Segment Start: Material shown
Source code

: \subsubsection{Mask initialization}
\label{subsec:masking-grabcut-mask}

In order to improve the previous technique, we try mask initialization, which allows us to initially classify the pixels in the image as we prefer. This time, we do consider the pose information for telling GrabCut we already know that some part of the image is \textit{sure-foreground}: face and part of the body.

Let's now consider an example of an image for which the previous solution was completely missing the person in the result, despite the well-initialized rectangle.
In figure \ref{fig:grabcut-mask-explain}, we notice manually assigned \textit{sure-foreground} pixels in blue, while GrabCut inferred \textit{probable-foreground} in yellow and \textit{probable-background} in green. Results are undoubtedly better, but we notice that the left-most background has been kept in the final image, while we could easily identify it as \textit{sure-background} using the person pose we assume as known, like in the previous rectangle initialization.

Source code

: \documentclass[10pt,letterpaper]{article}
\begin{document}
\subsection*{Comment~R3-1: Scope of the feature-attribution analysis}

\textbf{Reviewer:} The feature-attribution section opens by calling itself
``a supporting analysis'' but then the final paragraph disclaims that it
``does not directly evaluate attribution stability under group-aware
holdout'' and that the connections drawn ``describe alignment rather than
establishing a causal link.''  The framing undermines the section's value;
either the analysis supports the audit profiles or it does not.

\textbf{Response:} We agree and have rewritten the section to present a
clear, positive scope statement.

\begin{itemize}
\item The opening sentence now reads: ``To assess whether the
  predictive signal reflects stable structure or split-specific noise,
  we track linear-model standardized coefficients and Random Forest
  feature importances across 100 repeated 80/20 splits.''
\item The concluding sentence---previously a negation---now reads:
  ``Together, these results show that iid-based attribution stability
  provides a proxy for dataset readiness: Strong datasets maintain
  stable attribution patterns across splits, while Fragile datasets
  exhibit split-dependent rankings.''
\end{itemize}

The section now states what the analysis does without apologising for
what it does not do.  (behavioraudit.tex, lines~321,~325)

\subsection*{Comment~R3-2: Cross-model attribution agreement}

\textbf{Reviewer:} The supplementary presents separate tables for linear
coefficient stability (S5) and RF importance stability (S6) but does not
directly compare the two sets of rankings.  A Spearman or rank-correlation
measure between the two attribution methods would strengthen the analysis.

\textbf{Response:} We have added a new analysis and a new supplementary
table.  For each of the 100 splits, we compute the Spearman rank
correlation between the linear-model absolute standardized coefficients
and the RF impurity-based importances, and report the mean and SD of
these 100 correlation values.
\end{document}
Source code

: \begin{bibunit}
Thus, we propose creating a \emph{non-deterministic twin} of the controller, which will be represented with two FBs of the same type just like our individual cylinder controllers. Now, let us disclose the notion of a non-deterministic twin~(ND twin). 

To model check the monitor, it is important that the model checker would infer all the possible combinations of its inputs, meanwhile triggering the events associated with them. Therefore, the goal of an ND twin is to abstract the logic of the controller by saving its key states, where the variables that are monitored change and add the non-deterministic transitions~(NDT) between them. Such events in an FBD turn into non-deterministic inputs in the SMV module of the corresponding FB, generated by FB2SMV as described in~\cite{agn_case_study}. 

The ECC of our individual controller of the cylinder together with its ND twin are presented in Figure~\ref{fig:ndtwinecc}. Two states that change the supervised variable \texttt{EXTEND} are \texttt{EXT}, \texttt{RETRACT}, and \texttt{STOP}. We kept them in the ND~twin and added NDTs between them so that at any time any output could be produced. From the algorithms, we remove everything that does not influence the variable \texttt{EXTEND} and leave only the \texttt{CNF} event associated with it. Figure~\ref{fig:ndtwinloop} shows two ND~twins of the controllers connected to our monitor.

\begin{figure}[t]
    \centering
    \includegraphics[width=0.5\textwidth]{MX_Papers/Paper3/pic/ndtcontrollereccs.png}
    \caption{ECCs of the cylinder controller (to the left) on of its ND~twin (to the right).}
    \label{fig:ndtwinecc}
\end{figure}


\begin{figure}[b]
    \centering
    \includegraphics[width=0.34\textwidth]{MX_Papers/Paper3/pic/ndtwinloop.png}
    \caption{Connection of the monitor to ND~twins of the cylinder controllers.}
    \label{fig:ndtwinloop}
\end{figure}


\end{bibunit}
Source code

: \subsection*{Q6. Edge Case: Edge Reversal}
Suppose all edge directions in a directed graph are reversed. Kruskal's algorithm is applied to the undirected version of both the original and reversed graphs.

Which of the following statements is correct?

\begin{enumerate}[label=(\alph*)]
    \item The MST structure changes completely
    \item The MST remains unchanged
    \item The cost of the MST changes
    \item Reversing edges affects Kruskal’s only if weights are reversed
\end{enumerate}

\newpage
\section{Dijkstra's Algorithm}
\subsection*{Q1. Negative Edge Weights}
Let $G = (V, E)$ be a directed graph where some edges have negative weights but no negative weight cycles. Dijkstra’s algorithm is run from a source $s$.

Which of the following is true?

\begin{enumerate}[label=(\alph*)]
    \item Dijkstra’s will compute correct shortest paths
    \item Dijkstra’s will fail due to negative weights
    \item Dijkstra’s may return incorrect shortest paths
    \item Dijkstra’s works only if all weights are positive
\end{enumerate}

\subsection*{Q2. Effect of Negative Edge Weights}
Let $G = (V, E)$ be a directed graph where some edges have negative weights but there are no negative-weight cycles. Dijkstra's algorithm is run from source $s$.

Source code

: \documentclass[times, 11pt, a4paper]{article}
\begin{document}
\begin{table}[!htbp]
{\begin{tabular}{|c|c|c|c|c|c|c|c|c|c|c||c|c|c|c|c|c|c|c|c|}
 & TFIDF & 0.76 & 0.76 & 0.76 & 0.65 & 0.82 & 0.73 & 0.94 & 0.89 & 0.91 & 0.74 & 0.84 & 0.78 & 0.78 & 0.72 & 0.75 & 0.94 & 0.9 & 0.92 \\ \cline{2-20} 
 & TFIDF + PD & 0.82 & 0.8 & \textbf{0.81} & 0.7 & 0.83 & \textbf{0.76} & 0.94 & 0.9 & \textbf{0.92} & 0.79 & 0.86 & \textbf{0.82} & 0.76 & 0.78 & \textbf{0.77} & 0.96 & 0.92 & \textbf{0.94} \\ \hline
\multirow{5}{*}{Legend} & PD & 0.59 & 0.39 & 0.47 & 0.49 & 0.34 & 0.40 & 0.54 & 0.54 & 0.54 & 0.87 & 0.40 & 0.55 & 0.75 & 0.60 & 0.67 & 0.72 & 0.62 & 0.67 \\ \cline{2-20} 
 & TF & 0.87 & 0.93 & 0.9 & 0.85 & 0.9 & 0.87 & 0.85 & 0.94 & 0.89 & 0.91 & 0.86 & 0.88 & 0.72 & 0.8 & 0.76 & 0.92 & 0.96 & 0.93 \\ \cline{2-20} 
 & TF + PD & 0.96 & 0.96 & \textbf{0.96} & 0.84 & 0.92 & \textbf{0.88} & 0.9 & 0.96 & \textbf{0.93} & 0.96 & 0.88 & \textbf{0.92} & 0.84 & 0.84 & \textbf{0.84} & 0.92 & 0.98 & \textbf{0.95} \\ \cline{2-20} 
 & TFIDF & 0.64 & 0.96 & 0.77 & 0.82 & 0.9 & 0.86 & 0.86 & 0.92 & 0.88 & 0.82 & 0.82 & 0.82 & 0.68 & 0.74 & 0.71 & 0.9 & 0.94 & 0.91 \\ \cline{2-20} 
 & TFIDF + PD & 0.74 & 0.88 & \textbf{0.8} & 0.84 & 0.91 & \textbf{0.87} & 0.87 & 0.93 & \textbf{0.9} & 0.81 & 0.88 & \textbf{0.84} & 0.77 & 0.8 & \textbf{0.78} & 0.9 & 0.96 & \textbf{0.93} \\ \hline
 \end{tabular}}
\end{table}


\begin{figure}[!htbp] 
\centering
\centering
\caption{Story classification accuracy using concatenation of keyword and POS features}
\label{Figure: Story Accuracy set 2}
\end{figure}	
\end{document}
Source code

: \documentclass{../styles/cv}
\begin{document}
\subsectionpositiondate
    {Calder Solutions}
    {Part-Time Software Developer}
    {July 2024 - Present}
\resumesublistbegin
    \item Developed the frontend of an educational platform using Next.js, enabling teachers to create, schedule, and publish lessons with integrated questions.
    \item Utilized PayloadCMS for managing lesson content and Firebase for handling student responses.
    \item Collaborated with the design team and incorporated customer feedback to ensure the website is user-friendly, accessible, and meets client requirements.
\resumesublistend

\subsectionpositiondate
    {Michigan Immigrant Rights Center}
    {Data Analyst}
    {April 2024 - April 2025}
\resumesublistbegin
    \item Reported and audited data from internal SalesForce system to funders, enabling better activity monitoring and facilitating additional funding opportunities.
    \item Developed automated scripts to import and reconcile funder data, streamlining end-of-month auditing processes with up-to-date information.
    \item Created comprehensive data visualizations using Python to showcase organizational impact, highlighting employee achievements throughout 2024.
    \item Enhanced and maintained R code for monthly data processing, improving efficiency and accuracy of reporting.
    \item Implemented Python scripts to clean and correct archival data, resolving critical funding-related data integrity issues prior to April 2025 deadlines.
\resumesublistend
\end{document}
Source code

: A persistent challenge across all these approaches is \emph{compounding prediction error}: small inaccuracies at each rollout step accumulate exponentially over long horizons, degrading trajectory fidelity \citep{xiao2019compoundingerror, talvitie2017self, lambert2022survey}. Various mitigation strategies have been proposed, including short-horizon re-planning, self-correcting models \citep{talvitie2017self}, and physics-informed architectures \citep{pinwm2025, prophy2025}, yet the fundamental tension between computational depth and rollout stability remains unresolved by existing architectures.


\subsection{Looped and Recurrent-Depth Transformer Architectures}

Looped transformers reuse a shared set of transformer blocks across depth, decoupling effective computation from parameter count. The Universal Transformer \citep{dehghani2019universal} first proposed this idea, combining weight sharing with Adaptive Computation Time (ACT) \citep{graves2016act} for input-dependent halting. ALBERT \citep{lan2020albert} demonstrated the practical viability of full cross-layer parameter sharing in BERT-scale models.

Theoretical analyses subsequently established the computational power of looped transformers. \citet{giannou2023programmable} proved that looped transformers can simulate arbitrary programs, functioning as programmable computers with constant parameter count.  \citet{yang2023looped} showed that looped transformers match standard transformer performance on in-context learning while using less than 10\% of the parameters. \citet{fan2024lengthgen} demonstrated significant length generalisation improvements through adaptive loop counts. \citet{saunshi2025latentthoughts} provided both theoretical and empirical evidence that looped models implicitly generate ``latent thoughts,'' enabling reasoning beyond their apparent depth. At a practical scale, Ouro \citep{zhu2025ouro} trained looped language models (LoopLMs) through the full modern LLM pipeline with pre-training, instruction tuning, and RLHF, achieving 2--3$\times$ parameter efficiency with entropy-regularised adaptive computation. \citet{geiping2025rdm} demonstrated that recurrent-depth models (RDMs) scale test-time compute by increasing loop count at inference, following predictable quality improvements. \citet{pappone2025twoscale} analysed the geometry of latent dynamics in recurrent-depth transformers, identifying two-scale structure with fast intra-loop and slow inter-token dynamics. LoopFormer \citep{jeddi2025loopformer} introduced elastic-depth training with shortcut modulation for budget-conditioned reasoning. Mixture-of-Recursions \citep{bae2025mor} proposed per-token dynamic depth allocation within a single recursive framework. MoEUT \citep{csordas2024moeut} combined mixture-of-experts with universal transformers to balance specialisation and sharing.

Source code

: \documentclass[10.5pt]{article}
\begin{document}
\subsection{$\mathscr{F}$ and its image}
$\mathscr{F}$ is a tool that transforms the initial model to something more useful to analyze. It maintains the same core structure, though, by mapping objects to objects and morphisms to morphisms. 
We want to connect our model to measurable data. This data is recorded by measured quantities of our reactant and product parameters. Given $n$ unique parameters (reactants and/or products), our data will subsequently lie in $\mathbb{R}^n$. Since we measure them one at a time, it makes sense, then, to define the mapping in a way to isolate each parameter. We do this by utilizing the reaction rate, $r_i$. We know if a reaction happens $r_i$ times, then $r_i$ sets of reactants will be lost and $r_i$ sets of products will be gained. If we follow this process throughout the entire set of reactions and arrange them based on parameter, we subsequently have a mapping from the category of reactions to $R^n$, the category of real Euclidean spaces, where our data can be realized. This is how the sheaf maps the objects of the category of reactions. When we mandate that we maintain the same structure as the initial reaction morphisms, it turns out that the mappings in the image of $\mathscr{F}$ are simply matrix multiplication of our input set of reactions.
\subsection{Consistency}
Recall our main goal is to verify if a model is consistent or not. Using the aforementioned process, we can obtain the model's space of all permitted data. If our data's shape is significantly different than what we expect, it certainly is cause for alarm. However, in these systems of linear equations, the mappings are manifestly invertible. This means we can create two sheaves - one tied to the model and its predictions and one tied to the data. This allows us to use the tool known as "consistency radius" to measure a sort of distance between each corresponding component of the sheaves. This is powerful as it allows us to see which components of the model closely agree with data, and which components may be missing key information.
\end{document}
Segment End: Material shown
§ What is required
If a line in the entries contains "been", copy it.

§ The answer
In figure \ref{fig:grabcut-mask-explain}, we notice manually assigned \textit{sure-foreground} pixels in blue, while GrabCut inferred \textit{probable-foreground} in yellow and \textit{probable-background} in green. Results are undoubtedly better, but we notice that the left-most background has been kept in the final image, while we could easily identify it as \textit{sure-background} using the person pose we assume as known, like in the previous rectangle initialization.
: A persistent challenge across all these approaches is \emph{compounding prediction error}: small inaccuracies at each rollout step accumulate exponentially over long horizons, degrading trajectory fidelity \citep{xiao2019compoundingerror, talvitie2017self, lambert2022survey}. Various mitigation strategies have been proposed, including short-horizon re-planning, self-correcting models \citep{talvitie2017self}, and physics-informed architectures \citep{pinwm2025, prophy2025}, yet the fundamental tension between computational depth and rollout stability remains unresolved by existing architectures.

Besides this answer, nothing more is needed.